Plain-text document sources

BEGIN

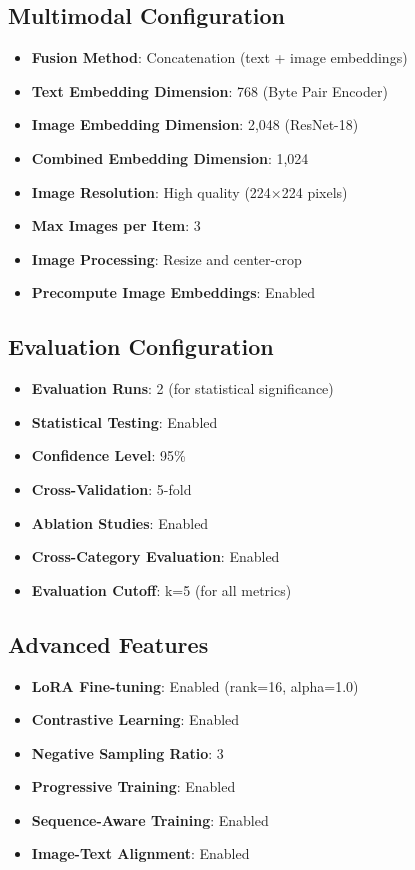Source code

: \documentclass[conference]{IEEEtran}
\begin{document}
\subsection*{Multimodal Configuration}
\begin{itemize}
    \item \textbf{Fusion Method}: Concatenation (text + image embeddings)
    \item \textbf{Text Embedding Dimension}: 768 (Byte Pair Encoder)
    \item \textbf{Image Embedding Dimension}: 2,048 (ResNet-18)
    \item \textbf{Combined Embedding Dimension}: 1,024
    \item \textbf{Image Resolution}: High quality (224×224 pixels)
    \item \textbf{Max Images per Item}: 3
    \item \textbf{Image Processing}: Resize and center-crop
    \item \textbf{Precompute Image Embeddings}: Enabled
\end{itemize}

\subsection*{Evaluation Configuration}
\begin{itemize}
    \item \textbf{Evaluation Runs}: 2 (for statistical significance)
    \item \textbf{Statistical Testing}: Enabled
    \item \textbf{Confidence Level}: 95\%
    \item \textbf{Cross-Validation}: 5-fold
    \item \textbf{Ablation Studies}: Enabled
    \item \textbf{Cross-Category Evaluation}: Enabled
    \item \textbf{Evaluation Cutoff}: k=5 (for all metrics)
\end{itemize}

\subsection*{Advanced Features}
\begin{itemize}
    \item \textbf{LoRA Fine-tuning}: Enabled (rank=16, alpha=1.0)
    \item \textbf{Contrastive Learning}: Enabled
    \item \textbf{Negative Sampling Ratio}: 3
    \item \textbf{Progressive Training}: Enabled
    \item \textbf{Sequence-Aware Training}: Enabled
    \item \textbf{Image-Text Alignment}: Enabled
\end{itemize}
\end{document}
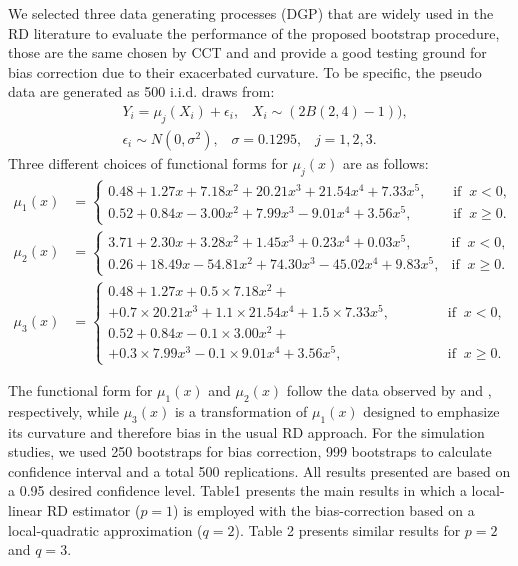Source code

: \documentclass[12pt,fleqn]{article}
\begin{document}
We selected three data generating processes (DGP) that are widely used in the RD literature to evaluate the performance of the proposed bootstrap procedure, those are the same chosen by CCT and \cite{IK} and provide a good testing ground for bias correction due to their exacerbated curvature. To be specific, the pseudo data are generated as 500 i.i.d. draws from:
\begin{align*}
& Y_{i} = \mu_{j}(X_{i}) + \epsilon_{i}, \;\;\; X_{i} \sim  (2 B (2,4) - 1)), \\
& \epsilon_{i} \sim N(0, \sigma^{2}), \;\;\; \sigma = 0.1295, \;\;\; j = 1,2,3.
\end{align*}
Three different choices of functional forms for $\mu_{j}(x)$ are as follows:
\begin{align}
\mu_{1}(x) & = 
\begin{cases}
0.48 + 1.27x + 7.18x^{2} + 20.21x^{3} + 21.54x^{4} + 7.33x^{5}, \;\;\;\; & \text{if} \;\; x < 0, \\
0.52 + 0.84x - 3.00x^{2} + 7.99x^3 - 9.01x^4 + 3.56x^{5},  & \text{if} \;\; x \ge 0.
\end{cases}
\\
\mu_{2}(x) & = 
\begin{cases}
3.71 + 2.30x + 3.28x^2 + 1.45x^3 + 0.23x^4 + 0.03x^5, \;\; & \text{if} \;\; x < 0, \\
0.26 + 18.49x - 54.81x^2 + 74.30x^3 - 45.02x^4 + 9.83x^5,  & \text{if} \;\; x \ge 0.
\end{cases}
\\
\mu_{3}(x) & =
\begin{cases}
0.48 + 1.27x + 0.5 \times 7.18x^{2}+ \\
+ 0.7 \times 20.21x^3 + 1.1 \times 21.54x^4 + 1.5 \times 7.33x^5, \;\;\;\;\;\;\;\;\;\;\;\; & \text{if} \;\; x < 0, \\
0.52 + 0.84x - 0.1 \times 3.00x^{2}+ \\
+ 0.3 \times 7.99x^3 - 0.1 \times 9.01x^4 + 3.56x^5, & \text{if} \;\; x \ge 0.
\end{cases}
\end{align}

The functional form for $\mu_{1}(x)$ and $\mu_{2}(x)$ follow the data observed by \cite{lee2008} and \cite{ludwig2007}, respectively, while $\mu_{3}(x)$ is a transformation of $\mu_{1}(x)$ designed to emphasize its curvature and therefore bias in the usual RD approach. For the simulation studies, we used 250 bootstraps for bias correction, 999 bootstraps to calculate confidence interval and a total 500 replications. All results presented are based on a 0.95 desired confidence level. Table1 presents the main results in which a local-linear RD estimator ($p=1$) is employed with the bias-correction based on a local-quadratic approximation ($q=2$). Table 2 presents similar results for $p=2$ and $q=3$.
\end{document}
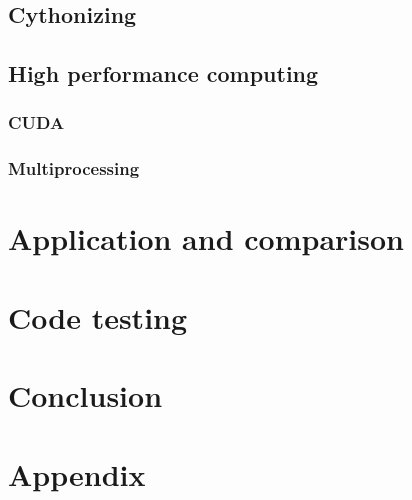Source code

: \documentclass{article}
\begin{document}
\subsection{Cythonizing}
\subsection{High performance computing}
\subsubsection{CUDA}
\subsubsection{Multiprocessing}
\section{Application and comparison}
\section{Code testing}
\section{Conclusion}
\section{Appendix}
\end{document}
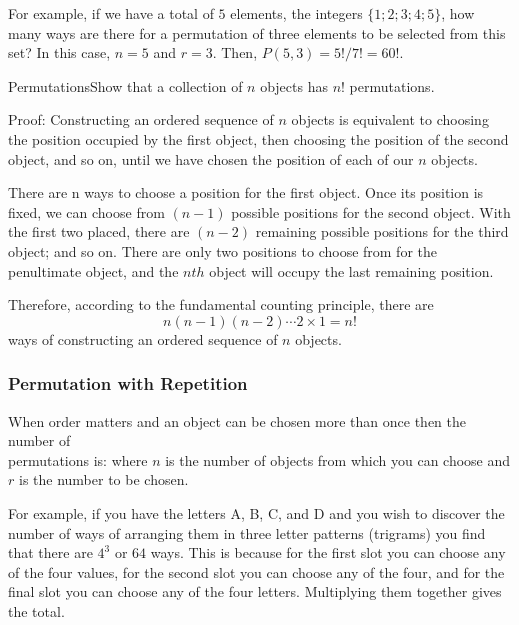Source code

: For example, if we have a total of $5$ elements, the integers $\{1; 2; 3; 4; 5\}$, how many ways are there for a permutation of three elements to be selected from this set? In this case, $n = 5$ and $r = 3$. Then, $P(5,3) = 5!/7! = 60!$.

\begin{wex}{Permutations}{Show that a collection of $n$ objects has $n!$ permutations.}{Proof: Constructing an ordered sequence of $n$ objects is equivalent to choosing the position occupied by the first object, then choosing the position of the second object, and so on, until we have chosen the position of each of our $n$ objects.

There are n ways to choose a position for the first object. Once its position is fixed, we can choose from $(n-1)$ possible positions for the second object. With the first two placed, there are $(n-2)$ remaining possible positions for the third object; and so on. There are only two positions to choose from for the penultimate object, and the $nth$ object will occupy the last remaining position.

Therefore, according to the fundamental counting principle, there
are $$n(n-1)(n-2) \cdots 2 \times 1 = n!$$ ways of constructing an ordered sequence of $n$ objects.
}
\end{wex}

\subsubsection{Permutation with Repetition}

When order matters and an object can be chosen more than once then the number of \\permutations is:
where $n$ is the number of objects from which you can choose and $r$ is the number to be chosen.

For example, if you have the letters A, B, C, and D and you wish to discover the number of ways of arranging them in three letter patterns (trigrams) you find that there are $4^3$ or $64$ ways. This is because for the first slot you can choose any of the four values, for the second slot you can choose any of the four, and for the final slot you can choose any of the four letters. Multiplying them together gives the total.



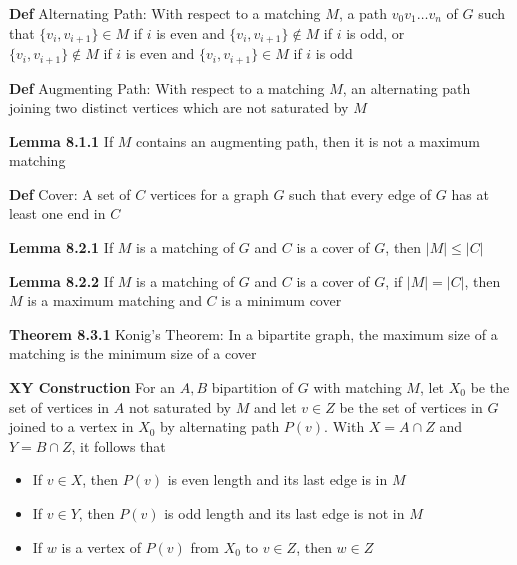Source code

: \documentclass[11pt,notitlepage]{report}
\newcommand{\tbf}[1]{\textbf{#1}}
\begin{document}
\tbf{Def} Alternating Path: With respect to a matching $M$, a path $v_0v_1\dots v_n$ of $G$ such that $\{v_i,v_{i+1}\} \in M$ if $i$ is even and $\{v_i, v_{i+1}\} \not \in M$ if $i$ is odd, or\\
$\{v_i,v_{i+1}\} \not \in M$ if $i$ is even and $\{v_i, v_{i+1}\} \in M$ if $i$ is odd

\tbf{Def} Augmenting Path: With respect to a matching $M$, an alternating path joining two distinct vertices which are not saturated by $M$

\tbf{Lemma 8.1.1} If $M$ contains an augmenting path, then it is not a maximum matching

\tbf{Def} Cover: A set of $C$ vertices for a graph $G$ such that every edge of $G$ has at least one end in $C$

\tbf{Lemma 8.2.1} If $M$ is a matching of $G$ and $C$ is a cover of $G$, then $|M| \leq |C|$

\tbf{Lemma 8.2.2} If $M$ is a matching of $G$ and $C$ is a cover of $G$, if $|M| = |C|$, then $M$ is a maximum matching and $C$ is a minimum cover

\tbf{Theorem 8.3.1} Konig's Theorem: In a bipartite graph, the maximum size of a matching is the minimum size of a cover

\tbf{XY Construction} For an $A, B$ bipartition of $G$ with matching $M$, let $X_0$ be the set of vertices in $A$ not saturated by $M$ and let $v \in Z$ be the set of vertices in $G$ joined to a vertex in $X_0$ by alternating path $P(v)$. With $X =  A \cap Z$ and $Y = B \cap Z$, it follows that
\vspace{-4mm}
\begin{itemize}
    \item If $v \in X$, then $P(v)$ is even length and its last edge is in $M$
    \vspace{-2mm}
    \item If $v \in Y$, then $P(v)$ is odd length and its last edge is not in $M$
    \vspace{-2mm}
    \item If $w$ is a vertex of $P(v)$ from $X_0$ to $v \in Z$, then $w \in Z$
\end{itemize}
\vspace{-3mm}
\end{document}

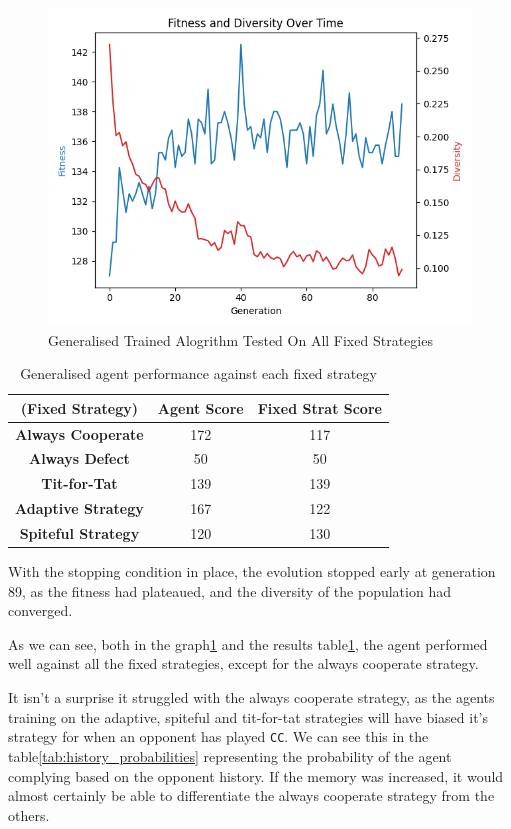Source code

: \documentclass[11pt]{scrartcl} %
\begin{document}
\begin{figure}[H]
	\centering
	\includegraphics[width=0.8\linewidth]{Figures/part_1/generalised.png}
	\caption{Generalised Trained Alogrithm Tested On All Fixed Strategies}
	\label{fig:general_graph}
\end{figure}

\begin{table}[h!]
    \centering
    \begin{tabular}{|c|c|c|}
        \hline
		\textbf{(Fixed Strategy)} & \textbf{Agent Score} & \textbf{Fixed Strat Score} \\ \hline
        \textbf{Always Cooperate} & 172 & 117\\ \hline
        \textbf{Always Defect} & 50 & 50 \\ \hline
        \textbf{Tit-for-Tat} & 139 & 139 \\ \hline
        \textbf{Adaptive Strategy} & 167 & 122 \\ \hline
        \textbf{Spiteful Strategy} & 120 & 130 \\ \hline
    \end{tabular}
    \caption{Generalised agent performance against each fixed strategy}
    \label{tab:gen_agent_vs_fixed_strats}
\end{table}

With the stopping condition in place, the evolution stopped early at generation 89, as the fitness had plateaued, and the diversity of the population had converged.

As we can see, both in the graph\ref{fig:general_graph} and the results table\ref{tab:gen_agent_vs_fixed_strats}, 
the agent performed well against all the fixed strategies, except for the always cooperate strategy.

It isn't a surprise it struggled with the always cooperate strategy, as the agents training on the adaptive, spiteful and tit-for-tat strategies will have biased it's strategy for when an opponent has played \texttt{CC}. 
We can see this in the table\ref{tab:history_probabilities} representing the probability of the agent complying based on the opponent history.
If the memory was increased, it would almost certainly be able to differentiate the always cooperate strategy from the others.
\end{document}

END

Task to complete:
Your answer must be an exact transcription of the lines from the one containing "Trained Alogrithm Tested" through the last line of the records above, and nothing else.

Response to this task:
	\caption{Generalised Trained Alogrithm Tested On All Fixed Strategies}
	\label{fig:general_graph}
\end{figure}

\begin{table}[h!]
    \centering
    \begin{tabular}{|c|c|c|}
        \hline
		\textbf{(Fixed Strategy)} & \textbf{Agent Score} & \textbf{Fixed Strat Score} \\ \hline
        \textbf{Always Cooperate} & 172 & 117\\ \hline
        \textbf{Always Defect} & 50 & 50 \\ \hline
        \textbf{Tit-for-Tat} & 139 & 139 \\ \hline
        \textbf{Adaptive Strategy} & 167 & 122 \\ \hline
        \textbf{Spiteful Strategy} & 120 & 130 \\ \hline
    \end{tabular}
    \caption{Generalised agent performance against each fixed strategy}
    \label{tab:gen_agent_vs_fixed_strats}
\end{table}

With the stopping condition in place, the evolution stopped early at generation 89, as the fitness had plateaued, and the diversity of the population had converged.

As we can see, both in the graph\ref{fig:general_graph} and the results table\ref{tab:gen_agent_vs_fixed_strats}, 
the agent performed well against all the fixed strategies, except for the always cooperate strategy.

It isn't a surprise it struggled with the always cooperate strategy, as the agents training on the adaptive, spiteful and tit-for-tat strategies will have biased it's strategy for when an opponent has played \texttt{CC}. 
We can see this in the table\ref{tab:history_probabilities} representing the probability of the agent complying based on the opponent history.
If the memory was increased, it would almost certainly be able to differentiate the always cooperate strategy from the others.
\end{document}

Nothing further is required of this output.